Beginning at the line that holds "caracterizando los canales", restate each line exactly through the final line of the records. Include both of those lines.

[DATASET CONTENT — start]

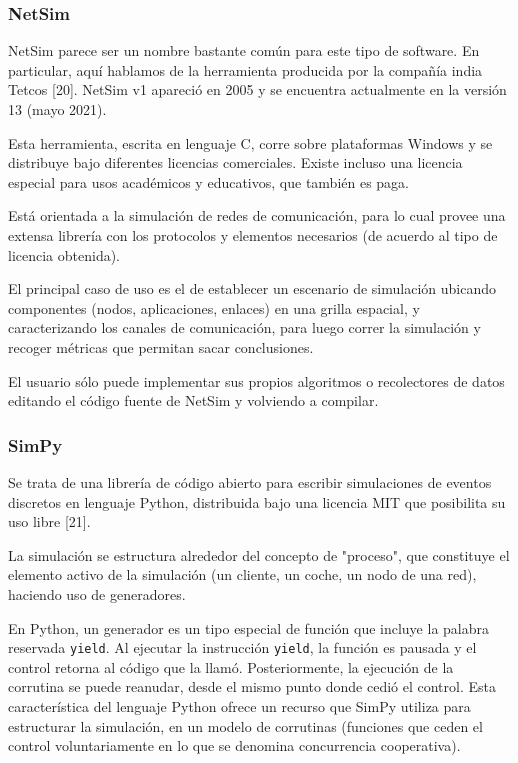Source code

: \documentclass[]{article}
\begin{document}
\subsubsection{NetSim}

NetSim parece ser un nombre bastante común para este tipo de software. En
particular, aquí hablamos de la herramienta producida por la compañía india
Tetcos [20]. NetSim v1 apareció en 2005 y se encuentra actualmente en la
versión 13 (mayo 2021).

Esta herramienta, escrita en lenguaje C, corre sobre plataformas Windows y se
distribuye bajo diferentes licencias comerciales. Existe incluso una licencia
especial para usos académicos y educativos, que también es paga.

Está orientada a la simulación de redes de comunicación, para lo cual provee
una extensa librería con los protocolos y elementos necesarios (de acuerdo al
tipo de licencia obtenida).

El principal caso de uso es el de establecer un escenario de simulación
ubicando componentes (nodos, aplicaciones, enlaces) en una grilla espacial, y
caracterizando los canales de comunicación, para luego correr la simulación y
recoger métricas que permitan sacar conclusiones.

El usuario sólo puede implementar sus propios algoritmos o recolectores de
datos editando el código fuente de NetSim y volviendo a compilar.

\subsubsection{SimPy}

Se trata de una librería de código abierto para escribir simulaciones de
eventos discretos en lenguaje Python, distribuida bajo una licencia MIT que
posibilita su uso libre [21].

La simulación se estructura alrededor del concepto de "proceso", que constituye
el elemento activo de la simulación (un cliente, un coche, un nodo de una red),
haciendo uso de generadores.

En Python, un generador es un tipo especial de función que incluye la palabra
reservada \verb!yield!. Al ejecutar la instrucción \verb!yield!, la función es
pausada y el control retorna al código que la llamó. Posteriormente, la
ejecución de la corrutina se puede reanudar, desde el mismo punto donde cedió
el control. Esta característica del lenguaje Python ofrece un recurso que SimPy
utiliza para estructurar la simulación, en un modelo de corrutinas (funciones
que ceden el control voluntariamente en lo que se denomina concurrencia
cooperativa).
\end{document}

[DATASET CONTENT — finish]

### [RESULT FOR THIS TASK]
caracterizando los canales de comunicación, para luego correr la simulación y
recoger métricas que permitan sacar conclusiones.

El usuario sólo puede implementar sus propios algoritmos o recolectores de
datos editando el código fuente de NetSim y volviendo a compilar.

\subsubsection{SimPy}

Se trata de una librería de código abierto para escribir simulaciones de
eventos discretos en lenguaje Python, distribuida bajo una licencia MIT que
posibilita su uso libre [21].

La simulación se estructura alrededor del concepto de "proceso", que constituye
el elemento activo de la simulación (un cliente, un coche, un nodo de una red),
haciendo uso de generadores.

En Python, un generador es un tipo especial de función que incluye la palabra
reservada \verb!yield!. Al ejecutar la instrucción \verb!yield!, la función es
pausada y el control retorna al código que la llamó. Posteriormente, la
ejecución de la corrutina se puede reanudar, desde el mismo punto donde cedió
el control. Esta característica del lenguaje Python ofrece un recurso que SimPy
utiliza para estructurar la simulación, en un modelo de corrutinas (funciones
que ceden el control voluntariamente en lo que se denomina concurrencia
cooperativa).
\end{document}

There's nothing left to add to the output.